*What is needed*: What lines of the data below hold the string "components"? Copy each one.

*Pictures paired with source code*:

────────────────

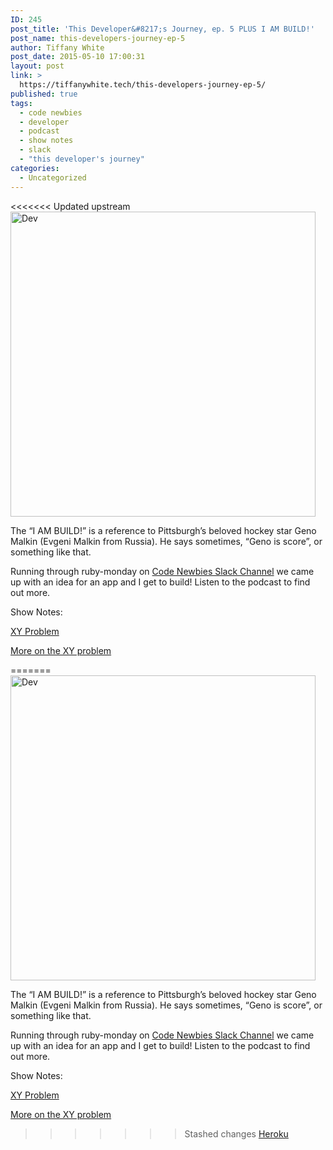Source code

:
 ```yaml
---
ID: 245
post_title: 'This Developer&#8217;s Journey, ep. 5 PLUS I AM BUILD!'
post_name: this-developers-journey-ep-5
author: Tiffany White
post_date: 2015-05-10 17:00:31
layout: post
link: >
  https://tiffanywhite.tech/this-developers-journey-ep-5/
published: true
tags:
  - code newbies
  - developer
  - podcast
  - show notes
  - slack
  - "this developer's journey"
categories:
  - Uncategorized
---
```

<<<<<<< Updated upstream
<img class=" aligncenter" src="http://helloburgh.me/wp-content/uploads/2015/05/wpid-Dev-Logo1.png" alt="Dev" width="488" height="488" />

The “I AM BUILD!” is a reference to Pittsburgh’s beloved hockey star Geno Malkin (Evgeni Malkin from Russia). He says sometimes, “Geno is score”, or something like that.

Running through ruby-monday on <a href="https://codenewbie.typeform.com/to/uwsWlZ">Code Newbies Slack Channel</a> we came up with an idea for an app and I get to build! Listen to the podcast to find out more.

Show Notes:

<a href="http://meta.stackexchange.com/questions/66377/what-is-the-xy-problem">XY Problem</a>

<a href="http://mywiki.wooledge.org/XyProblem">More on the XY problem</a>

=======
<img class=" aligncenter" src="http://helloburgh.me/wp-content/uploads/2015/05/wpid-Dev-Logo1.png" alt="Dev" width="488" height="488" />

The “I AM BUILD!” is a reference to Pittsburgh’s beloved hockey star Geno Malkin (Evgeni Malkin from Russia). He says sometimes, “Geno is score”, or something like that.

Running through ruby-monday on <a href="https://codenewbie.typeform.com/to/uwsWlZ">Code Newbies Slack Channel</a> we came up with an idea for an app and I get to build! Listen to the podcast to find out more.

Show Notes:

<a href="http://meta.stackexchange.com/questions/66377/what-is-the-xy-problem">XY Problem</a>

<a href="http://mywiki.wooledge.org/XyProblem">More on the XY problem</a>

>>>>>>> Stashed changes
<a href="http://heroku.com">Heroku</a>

────────────────

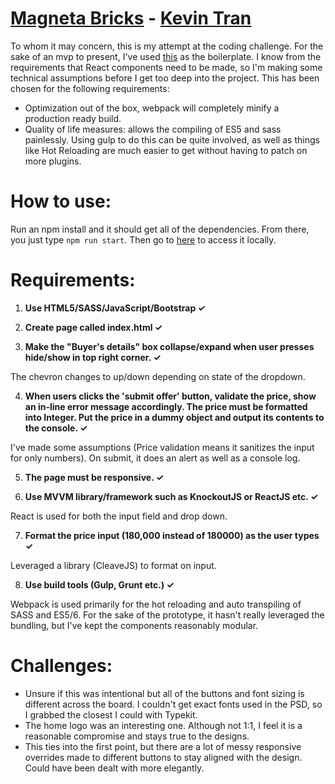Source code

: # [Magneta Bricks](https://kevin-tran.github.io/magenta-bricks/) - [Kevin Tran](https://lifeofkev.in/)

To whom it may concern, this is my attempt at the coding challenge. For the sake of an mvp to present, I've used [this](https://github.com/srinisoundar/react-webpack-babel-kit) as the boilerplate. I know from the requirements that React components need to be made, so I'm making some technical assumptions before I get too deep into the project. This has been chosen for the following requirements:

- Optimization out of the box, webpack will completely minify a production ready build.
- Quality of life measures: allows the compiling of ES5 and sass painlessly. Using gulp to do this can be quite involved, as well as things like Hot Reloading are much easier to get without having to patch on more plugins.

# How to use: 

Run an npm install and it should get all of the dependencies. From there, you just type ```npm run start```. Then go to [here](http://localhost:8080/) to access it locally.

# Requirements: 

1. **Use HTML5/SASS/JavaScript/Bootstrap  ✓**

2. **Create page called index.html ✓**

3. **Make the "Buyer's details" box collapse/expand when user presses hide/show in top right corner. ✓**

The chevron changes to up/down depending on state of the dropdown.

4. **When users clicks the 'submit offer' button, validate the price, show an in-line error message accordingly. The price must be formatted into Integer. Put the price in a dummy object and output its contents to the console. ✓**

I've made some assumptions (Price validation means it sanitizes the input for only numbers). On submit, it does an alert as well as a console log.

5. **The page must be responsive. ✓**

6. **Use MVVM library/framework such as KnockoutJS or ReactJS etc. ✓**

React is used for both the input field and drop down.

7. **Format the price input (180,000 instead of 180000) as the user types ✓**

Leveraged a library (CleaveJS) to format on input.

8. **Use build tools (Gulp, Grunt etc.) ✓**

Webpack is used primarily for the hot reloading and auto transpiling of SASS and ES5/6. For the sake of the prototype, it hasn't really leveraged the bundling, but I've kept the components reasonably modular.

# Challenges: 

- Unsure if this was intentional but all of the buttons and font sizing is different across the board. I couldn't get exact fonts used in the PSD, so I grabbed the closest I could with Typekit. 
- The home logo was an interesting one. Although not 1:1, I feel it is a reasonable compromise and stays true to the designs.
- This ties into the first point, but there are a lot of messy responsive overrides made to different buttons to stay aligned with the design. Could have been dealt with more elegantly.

────────────────

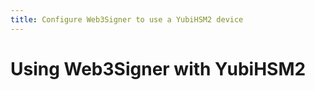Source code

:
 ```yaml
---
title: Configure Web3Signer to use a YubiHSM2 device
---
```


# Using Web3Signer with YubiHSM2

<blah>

────────────────

*Exercise output*:
To whom it may concern, this is my attempt at the coding challenge. For the sake of an mvp to present, I've used [this](https://github.com/srinisoundar/react-webpack-babel-kit) as the boilerplate. I know from the requirements that React components need to be made, so I'm making some technical assumptions before I get too deep into the project. This has been chosen for the following requirements:
Webpack is used primarily for the hot reloading and auto transpiling of SASS and ES5/6. For the sake of the prototype, it hasn't really leveraged the bundling, but I've kept the components reasonably modular.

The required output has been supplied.